Each academic year, the School of Arts and Sciences Newark welcomes new faculty from across the liberal arts disciplines. This year, two new scholars in the fields of Urban Education and Psychology will join the SASN family.
Laura Krystal Porterfield
Urban Education
Laura Porterfield joins the RU-N community as Assistant Professor of Urban Education Department. Previously she was an Associate Professor of Educational Foundations, Women’s and Gender Studies, and Race and Ethnic Studies at the University of Wisconsin-Whitewater. She holds Ph.D. and master’s degrees in Urban Education from Temple University, and received her B.A. in English Literature from the University of Rochester.
Drawing primarily from Sociology, Anthropology and Critical Geography, Porterfield’s interdisciplinary research and work examines equity and justice practices in K-16 education by exploring how students learn about various forms of difference across the human experience through visual texts and urban space and place. Porterfield has taught courses on youth culture formation, philosophy of education, urban education and multicultural education. At RU-N this fall, she is teaching Education and Social Change in the Black Diaspora, which is cross-listed in Urban Education and African American Studies.
Porterfield’s focus on visual texts stems, in part, from her use of photography as a research method, and she is currently conducting a visual ethnography project titled, Seeing Wellness: Exploring the Embodied, Radical and Transformative Wellness Practices of 21st Century Justice and Diversity Leaders.

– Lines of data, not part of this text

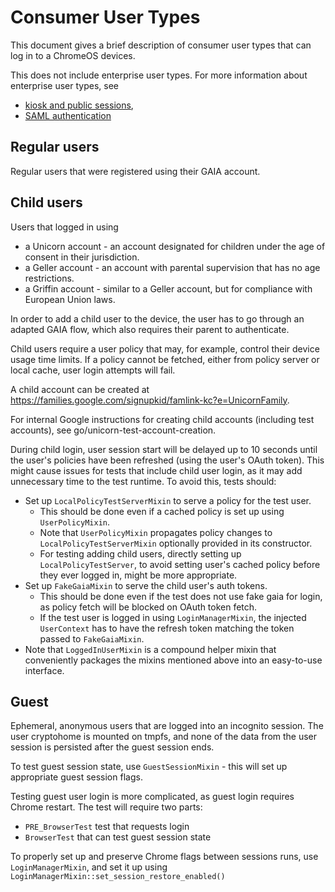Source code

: # Consumer User Types

This document gives a brief description of consumer user types that can log in
to a ChromeOS devices.

This does not include enterprise user types. For more information about
enterprise user types, see
*   [kiosk and public sessions](../enterprise/kiosk_public_session.md),
*   [SAML authentication](../enterprise/saml_authentication.md)

## Regular users

Regular users that were registered using their GAIA account.

## Child users

Users that logged in using
*   a Unicorn account - an account designated for children under the age of
    consent in their jurisdiction.
*   a Geller account - an account with parental supervision that has no age
    restrictions.
*   a Griffin account - similar to a Geller account, but for compliance with
    European Union laws.

In order to add a child user to the device, the user has to go through an
adapted GAIA flow, which also requires their parent to authenticate.

Child users require a user policy that may, for example, control their device
usage time limits. If a policy cannot be fetched, either from policy server or
local cache, user login attempts will fail.

A child account can be created at
https://families.google.com/signupkid/famlink-kc?e=UnicornFamily.

For internal Google instructions for creating child accounts (including test
accounts), see go/unicorn-test-account-creation.

During child login, user session start will be delayed up to 10 seconds until
the user's policies have been refreshed (using the user's OAuth token). This
might cause issues for tests that include child user login, as it may add
unnecessary time to the test runtime. To avoid this, tests should:
*   Set up `LocalPolicyTestServerMixin` to serve a policy for the test user.
    *   This should be done even if a cached policy is set up using
        `UserPolicyMixin`.
    *   Note that `UserPolicyMixin` propagates policy changes to
        `LocalPolicyTestServerMixin` optionally provided in its constructor.
    *   For testing adding child users, directly setting up
        `LocalPolicyTestServer`, to avoid setting user's cached policy before
        they ever logged in, might be more appropriate.
*   Set up `FakeGaiaMixin` to serve the child user's auth tokens.
    *   This should be done even if the test does not use fake gaia for login,
        as policy fetch will be blocked on OAuth token fetch.
    *   If the test user is logged in using `LoginManagerMixin`, the injected
        `UserContext` has to have the refresh token matching the token passed to
        `FakeGaiaMixin`.
*   Note that `LoggedInUserMixin` is a compound helper mixin that conveniently
    packages the mixins mentioned above into an easy-to-use interface.

## Guest

Ephemeral, anonymous users that are logged into an incognito session. The user
cryptohome is mounted on tmpfs, and none of the data from the user session is
persisted after the guest session ends.

To test guest session state, use `GuestSessionMixin` - this will set up
appropriate guest session flags.

Testing guest user login is more complicated, as guest login requires Chrome
restart. The test will require two parts:
*   `PRE_BrowserTest` test that requests login
*   `BrowserTest` that can test guest session state

To properly set up and preserve Chrome flags between sessions runs, use
`LoginManagerMixin`, and set it up using
`LoginManagerMixin::set_session_restore_enabled()`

The project explores the self-care, wellness and healing practices of transgender, women, and gender non-conforming Black, Indigenous and other People of Color (BIPOC) who are diversity and justice leaders in the global north and south, aiming ultimately to contribute to the ongoing conversations regarding the healing, care and sustainability of diversity and justice work worldwide.
“I am thrilled to join the RU-N family in pushing the boundaries of community and public education,” said Porterfield. “I take seriously the charge of being part of an anchor institution and hope to contribute to the intellectual development of RU-N students and, by extension, the development and growth of the city of Newark more generally.”
Kimele Persuad
Psychology
Kimele Persaud joins the SASN family as Assistant Professor of Psychology in spring 2022. A native from East Orange, NJ, she received her B.S. in Psychology from Delaware State University, a historically black University in Dover, DE, and her master’s and Ph.D. in Cognitive Psychology at Rutgers University–New Brunswick, along with a certificate in Cognitive Science from the Rutgers Center for Cognitive Sciences.
Since 2018, Persaud has been a Post-doc Research Associate at RU-N's Computational Cognitive Development Lab, focusing on the reconstructive nature of visual working and long-term episodic memory. Using an integrated behavioral, computational and developmental approach, Persaud investigates how prior knowledge is efficiently integrated with noisy vague memories to facilitate the reconstruction of events from memory. Her goal is to understand how the mind encodes and stores information that best supports later retrieval, while minimizing effort and error.
Persaud’s work has been supported by an NSF I.G.E.R.T. traineeship, NSF graduate research fellowship, a Rutgers Dissertation fellowship, and an NSF postdoctoral research fellowship.
Persaud has taught a lab course in Sensation and Perception, co-facilitated a course on MATLAB Programming for Social Sciences, and served as a co-curriculum developer and guest lecturer for Cognitive Psychology courses. In her new role, she’ll be teaching courses in those areas, as well as Research Methods and Learning and Memory.
"Being at RU-N means being a part of a community of world-changers who are committed to advancing research, pedagogy and social improvement,” said Persaud. “I look forward to increasing awareness and training of minority students at all levels and developing a diverse group of future highly skilled scientists, as well as partnering with supportive and encouraging colleagues in the Psychology department and the University more broadly.”